Friday, June 10, 2011

Capacitive Touch (Touch Sensing Technologies - Part 2)

Basics
It is quite likely that your interest in touch was first awakened after seeing an implementation of capacitive touch.

For changing displays and interacting with electronics and machines, touch has many great solutions, but if very precise measurements of multiple finger movements are necessary, capacitive is the technology of choice.

This article should answer some basic questions about how capacitive touch works—future articles will focus on finer details of implementation. If you have questions about implementing capacitive touch, we at Cirque would definitely enjoy discussing ideas with you.

Surface Capacitive
Surface Capacitive sensing is implemented by applying a conductive coating to one side of an insulated surface then applying a very thin insulator on top of the conductor (an insulator is a material that acts as a barrier to the flow of electricity). A current is then applied to each of the four corners of the conductive coating. When a conductor, such as a finger, contacts the surface, a capacitor is formed and draws more current or charge from the four corners. The current is measured at each corner and the ratio of the currents is used to determine where the finger is on the touchpanel.

Projected Capacitive
Projected Capacitive, instead of charging a whole surface, places an X-Y grid of conductive material between two insulator materials. The grid is often copper or gold on a printed circuit board or indium tin oxide (ITO) on glass, depending on the use of the touch product; however, there are many other options of materials to use.
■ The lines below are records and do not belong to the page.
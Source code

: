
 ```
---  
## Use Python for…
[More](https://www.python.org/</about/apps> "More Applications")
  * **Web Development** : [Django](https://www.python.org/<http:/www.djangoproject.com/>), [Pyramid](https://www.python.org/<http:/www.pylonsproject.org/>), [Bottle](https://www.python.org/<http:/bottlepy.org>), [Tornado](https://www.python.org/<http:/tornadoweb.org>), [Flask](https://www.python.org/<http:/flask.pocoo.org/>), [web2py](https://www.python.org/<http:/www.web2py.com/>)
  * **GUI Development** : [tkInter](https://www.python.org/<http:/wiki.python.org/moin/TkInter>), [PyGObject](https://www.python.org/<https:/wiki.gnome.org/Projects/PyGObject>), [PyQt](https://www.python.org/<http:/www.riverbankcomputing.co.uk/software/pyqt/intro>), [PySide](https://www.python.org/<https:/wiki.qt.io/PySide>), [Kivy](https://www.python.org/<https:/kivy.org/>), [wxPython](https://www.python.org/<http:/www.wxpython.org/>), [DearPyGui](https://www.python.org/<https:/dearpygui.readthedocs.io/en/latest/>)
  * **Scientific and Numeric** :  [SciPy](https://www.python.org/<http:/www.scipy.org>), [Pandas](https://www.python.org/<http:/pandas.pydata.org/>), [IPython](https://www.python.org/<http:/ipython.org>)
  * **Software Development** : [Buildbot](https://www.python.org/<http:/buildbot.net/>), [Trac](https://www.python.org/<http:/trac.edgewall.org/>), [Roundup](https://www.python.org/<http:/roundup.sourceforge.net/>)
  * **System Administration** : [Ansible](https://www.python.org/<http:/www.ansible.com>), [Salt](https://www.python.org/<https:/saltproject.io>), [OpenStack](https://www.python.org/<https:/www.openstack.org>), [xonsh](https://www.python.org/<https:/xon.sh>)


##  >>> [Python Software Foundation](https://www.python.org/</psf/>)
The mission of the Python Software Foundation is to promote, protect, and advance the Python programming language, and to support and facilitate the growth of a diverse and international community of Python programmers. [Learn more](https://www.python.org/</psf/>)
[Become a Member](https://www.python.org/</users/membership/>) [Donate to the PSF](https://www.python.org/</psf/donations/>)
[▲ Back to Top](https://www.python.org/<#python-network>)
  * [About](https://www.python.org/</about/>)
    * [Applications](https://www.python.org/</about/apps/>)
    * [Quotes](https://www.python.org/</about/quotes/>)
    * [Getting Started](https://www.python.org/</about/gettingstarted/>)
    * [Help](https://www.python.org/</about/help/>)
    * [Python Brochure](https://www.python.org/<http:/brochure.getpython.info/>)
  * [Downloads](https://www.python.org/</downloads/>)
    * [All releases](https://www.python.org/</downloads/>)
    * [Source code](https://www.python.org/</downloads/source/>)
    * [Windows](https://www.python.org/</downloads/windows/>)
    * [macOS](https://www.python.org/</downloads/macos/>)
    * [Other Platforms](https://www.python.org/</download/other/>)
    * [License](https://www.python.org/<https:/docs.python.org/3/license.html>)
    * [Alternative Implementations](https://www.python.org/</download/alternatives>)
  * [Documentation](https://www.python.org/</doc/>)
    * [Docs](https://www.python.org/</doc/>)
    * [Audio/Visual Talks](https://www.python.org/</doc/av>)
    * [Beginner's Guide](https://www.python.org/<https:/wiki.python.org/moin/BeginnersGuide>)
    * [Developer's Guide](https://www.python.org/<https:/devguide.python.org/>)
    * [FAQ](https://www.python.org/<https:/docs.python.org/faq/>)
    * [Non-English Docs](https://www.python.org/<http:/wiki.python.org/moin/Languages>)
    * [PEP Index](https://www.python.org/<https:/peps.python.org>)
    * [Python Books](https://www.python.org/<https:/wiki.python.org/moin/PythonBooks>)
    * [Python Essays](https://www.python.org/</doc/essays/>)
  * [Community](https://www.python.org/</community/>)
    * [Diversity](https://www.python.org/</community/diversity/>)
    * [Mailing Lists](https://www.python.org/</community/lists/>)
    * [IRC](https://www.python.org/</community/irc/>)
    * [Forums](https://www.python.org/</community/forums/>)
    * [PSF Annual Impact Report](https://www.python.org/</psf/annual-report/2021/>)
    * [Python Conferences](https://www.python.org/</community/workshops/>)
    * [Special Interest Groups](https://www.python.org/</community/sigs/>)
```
An ASIC then charges and monitors the grid. As charge is pulled by a finger(s) from an area in the grid, the ASIC is made aware of the location of the finger, which then gets interpreted into a mouse cursor position or point of touch on a touchscreen.

Sensors using projected capacitive technology can be tuned to sense a finger or another capacitor that is not touching the surface. This also allows more layers on top of the sensing surface or thicker materials that can better handle vandalism and extreme conditions.

Because a grid is involved it is possible to sense the presence of more than one finger. The grid's sensing of both and X and Y coordinates also increases the accuracy of projected capacitive.

Where you've seen
You are seeing projected capacitive sensors everywhere. It is in the trackpad on your laptop and in most of the high-end touchscreen cell phones. It is in the screens of tablet computers, and as TouchAdvance readers likely know, it may be in the restaurant you're eating at this evening.

What's still missing from this report
As with most feats of electronic engineering, capacitive touch goes much deeper than can be covered in one article.

Projected capacitive can be broken down into two different methods: mutual capacitance and self-capacitance. These subjects should be explored on TouchAdvance soon.

The differences of projected and surface capacitive are highlighted fairly well, but the detailed intricacies of the underlying components will be left for another article.


* Depending on tuning, the finger does not have to actually contact the surface for projected capacitive to sense the finger's location.